Midnight News Update – Jul 24th 2017
Avenue Supermarts (the owner of the D-Mart brand) reported a 47% rise in Q1 net profits to Rs. 174.77 crore. Total income for the quarter was 36% higher at Rs.3621 crore. The EBITDA margins have fallen marginally by 40% but that is more temporary in nature. The EPS for the quarter works out to Rs.2.80. So at an annualized EPS of Rs.12-13, the stock approximately quotes at a P/E of 70 times rolling earnings, which is among the most expensive in the retail space anywhere in the world. The shares have already appreciated over 200% since the stock listed just about 4 months ago.
Amtek Auto, one of the 12 companies that are under the RBI directed insolvency proceedings, has reported a wider loss for the quarter at Rs.889 crore for the first quarter of the current fiscal compared to a loss of Rs.320 crore in the corresponding period last year. Even revenues for the quarter were down by over 25% at Rs.424 crore. The company reported an exceptional loss of Rs.505 crore in the quarter due to markdown of inventory since it may not be usable in the light of the company’s reduced production capacity currently. EBITDA margins have cracked from 15% to just a tad above 8%.

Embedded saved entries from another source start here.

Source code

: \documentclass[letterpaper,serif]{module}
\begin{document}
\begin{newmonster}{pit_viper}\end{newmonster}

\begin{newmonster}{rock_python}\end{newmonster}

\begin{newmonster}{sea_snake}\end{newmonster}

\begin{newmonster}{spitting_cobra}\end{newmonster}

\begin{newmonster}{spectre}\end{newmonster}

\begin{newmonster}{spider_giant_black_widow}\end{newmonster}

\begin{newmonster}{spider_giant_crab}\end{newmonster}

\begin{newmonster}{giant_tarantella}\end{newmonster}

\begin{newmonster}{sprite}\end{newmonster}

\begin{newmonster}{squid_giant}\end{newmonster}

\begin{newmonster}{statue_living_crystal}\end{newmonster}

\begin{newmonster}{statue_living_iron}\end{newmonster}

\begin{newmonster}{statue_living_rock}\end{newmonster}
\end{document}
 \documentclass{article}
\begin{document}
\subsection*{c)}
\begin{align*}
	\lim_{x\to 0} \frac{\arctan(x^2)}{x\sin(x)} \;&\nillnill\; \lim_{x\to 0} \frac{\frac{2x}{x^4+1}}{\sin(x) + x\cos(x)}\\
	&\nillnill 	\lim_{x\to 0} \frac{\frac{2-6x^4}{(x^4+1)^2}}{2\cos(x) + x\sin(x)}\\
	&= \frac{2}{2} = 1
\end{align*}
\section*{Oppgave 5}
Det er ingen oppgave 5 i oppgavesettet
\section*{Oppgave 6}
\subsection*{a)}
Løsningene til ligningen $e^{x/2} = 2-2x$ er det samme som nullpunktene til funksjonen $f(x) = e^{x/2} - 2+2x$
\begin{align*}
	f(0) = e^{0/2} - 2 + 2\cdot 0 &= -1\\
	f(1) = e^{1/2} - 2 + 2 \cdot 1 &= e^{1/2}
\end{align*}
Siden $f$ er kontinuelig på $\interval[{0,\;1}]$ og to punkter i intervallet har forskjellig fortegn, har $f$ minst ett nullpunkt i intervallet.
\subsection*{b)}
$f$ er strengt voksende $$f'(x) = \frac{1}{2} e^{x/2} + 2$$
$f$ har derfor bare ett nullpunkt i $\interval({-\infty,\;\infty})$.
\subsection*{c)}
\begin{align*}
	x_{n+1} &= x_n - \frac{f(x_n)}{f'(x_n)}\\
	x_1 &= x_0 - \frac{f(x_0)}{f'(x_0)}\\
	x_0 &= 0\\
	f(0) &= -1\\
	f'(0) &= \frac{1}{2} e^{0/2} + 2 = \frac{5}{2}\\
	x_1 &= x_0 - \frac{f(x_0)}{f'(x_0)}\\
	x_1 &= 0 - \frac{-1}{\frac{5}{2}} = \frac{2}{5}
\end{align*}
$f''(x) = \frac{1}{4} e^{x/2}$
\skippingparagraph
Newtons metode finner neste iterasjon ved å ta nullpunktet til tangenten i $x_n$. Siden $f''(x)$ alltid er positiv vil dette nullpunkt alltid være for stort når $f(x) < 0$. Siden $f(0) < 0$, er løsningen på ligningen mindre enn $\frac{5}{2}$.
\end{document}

The CAG has pointed out that 6 major telecom operators had understated revenues by Rs.61,000 crore over a period of 5 years, resulting in short payment of taxes to the tune of Rs.7700 crore to the government of India. Additionally, the CAG has also pointed that an additional sum of Rs.4531 crore was also due from these companies in the form of interest. This was done through accounting adjustments for discounts and commissions paid to distributors as well as through promotional schemes like free talk-time and discounts. Revenue was also netted by revenues from infrastructure sharing.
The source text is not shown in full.